お澄 「そうじゃないですかね。とにかく、売れる記事を書きたいって随分張り

   切ってましたから」

お芳 「親兄弟は」

お澄 「お父つぁんと兄さんは左官職人だとか」

お芳 「それなら、善は急げだ」

 

 それにしても、あの佐吉が年上の冴えない女を相手にするとは。やはり、目的は金なのか…。

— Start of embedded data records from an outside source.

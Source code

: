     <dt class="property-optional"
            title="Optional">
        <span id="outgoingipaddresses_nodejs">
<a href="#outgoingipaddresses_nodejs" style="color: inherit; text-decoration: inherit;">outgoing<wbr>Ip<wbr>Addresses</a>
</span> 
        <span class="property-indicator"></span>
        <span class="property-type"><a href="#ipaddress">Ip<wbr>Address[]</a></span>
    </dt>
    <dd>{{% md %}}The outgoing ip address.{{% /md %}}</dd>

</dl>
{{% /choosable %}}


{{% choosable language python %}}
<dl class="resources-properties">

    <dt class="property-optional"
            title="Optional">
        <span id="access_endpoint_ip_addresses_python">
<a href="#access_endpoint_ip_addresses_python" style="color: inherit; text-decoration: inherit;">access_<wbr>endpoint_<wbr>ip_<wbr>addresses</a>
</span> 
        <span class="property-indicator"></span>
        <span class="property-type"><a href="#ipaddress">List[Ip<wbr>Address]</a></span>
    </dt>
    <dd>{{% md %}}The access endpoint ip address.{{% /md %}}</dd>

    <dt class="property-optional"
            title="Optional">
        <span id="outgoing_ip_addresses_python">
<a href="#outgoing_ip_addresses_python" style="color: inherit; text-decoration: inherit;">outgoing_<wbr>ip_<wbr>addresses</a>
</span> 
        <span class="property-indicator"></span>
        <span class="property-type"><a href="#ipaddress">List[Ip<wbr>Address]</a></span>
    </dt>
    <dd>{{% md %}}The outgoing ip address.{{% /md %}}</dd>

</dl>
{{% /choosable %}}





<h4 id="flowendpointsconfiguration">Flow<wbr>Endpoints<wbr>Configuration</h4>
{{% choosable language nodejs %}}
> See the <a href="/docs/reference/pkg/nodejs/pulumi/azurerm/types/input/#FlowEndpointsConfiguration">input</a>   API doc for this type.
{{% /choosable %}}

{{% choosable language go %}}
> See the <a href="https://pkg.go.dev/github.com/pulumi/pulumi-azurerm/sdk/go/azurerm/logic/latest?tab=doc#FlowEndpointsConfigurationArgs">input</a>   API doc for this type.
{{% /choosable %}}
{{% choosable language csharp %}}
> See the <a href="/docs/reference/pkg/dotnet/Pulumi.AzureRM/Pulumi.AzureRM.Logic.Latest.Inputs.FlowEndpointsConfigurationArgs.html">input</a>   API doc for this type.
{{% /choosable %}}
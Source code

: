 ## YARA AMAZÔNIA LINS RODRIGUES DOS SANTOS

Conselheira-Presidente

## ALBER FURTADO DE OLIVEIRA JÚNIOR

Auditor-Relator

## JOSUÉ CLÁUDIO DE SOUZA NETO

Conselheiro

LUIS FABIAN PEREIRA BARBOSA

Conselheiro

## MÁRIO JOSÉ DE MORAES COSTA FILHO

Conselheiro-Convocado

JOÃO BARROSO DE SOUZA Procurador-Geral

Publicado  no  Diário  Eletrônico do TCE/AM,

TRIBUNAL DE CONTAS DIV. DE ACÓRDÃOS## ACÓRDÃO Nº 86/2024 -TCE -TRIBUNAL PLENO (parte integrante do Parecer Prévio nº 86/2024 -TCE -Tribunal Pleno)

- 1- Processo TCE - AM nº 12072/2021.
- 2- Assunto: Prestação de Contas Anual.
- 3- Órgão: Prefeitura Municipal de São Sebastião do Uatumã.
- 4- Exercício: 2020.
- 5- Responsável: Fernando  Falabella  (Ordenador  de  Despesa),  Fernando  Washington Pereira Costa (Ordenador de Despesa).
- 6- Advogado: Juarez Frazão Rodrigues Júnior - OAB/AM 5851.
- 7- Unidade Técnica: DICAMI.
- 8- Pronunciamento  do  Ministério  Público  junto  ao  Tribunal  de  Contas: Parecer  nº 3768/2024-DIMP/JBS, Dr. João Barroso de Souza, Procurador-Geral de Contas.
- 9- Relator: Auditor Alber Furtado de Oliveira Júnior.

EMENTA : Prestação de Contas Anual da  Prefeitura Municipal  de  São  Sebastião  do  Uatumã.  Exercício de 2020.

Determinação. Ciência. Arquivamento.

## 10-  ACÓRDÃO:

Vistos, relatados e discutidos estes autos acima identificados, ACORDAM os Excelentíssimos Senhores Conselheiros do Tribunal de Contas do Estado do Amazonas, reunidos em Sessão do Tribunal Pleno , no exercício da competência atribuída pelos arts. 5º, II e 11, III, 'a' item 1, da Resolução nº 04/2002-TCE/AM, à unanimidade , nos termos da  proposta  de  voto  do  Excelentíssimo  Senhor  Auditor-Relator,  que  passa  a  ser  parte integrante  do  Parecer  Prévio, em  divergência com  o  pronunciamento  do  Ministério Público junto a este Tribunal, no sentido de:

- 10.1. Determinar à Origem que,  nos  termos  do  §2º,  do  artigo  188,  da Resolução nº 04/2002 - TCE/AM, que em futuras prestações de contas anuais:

 どこで何を聞き、お恭に近づいたか知らないが、お澄はこれ以上でしゃばるつもりはない。丙午の女叩きの先鋒をやらかした佐吉のことなど、どうでもいい。


お澄 「はい、ご新造様にお任せ致します」

 

 階下に降りれば、またも女中たちに取り囲まれてしまう。


女中1「相手の男って、誰なんですか」

お澄 「駆け出しのかわら版屋で、名は、佐吉って言うんですよ」 

女中2「ええっ!かわら版屋ぁ」

女中3「やだ、そんなの…」

 

 堅気の家の娘からすれば、かわら版屋などやくざな稼業でしかない。


女中1「でも、あの人にはお似合いかも」

女中2「そうそう」

女中3「でも、こう仕事をサ、ほら、何て言ったっけ。この間のかわら版のエゲレ

   ス語特集にあった、サ、サボ…」

お澄 「サボタジュですよ」

女中1「それそれ、だからぁ、サボる。仕事をサボられちゃねえ」

女中2「でも、あの人、いない方が何かにつけてはかどると言うものよ」

女中3「それ、言えてる」

お熊 「そういうあんた達もサボってるじゃないの」

 

 と、お熊が言えば、三人の女中はバツが悪そうに台所へと向かう。


お澄 「どうも、とんだお邪魔をしました」

 

 お澄が帰ろうとした時、お恭が戻って来た。


お熊 「また、どこへ行ってたのさ。用もないのに、そう、頻繁に出かけられても

   困るんだけど」

お恭 「あの、ご新造様のご用で…」

お熊 「ご新造様はそんな用は言い付けてないって」

お恭 「いえ、あの、それは…」

 

 お熊に言われても、どこ吹く風のお恭だった。

 その時、裏口から風呂敷包みを大事そうに抱えた隣の手代の鶴七と亀七がやって来た。


鶴七 「これは、お熊さん。改めましてこの度はおめでとうございます」

亀七 「幸せを運ぶ鶴亀でございます」

 

 この時、お恭は思わず狼狽えてしまう。思えば、今は佐吉と付き合っているとはいえ、まだ、鶴七を諦めきれてない。本当は顔立ちから言っても鶴七の方がずっといい。それでも中々距離が縮まらない。そんな時、年下の佐吉から告白され、こっちでもいいかと付き合い始めたに過ぎない。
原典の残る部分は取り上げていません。